Unusual Presentation of Cancer Colon

Kamal Verma 1,2,, Itrat Mehdi 3, Nazhia Ibrahim 4, Hussein Hashmi 5
PMCID: PMC4228039  PMID: 25404840

Case Report

This patient, a 75-year-old Libyan female, presented to African Oncology Institute with complaints of progressively worsening watery and offensive discharge per vaginam for last 1 month with a history of intermittent episodes of bleeding per vaginam. She was postmenopausal; gravida 14; known hypertensive and diabetic, controlled on treatment; and had a surgical history of cholecystectomy in remote past. On presentation, her cardiorespiratory and abdomen examinations were normal. The pelvic examination revealed a big mass protruding from os whose origin appeared to be cervix. The uterus was irregularly enlarged, mainly in lower segment.

Diagnostic workup included ultrasonography pelvis which revealed uterus with thin endometrium and a 5-cm × 5-cm mass occupying cervix. Sonography of abdomen was remarkable for somewhat edematous and dilated small colon but without any obvious mass or adenopathy.
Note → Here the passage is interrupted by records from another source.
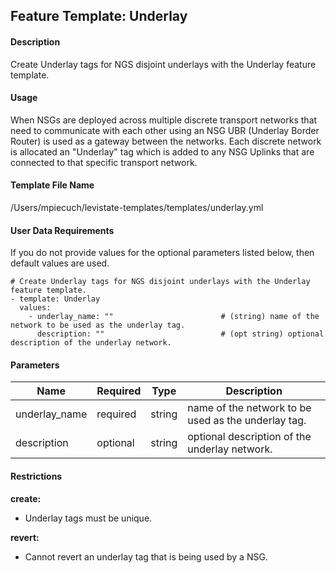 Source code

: ## Feature Template: Underlay
#### Description
Create Underlay tags for NGS disjoint underlays with the Underlay feature template.

#### Usage
When NSGs are deployed across multiple discrete transport networks that need to communicate with each other using an NSG UBR (Underlay Border Router) is used as a gateway between the networks. Each discrete network is allocated an "Underlay" tag which is added to any NSG Uplinks that are connected to that specific transport network.

#### Template File Name
/Users/mpiecuch/levistate-templates/templates/underlay.yml

#### User Data Requirements
If you do not provide values for the optional parameters listed below, then default values are used.

```
# Create Underlay tags for NGS disjoint underlays with the Underlay feature template.
- template: Underlay
  values:
    - underlay_name: ""                        # (string) name of the network to be used as the underlay tag.
      description: ""                          # (opt string) optional description of the underlay network.

```

#### Parameters
Name | Required | Type | Description
---- | -------- | ---- | -----------
underlay_name | required | string | name of the network to be used as the underlay tag.
description | optional | string | optional description of the underlay network.


#### Restrictions
**create:**
* Underlay tags must be unique.

**revert:**
* Cannot revert an underlay tag that is being used by a NSG.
Computerized tomography scan of abdomen and pelvis revealed thick-walled and largely opened vagina which appeared hypodense in comparison to uterus and revealed a growth appearing highly suspicious of neoplastic lesion (Fig. 1). The patient was subjected to examination under anesthesia which revealed a 3–4 cm fungating and friable mass involving entire cervix, and extending to upper part of vagina. Uterus was large and partially mobile. Rectovaginal examination revealed induration of inner one-third of left parametrium while the right parametrium was normal. Rectum was normal with the presence of normal-colored stool. Her CEA and CA 19.9 were within normal limits. A punch biopsy was taken from this cervical mass. Histopathologic examination of this biopsy reported the mass to be well-differentiated papillary adenocarcinoma and appeared to be of endometrial origin. With these findings, the patient was diagnosed as a case of adenocarcinoma uterus and staged IIIA per FIGO classification. The patient was discussed in multidisciplinary oncology committee of the institute and was decided as a candidate for neoadjuvant radiotherapy to be followed by radical hysterectomy.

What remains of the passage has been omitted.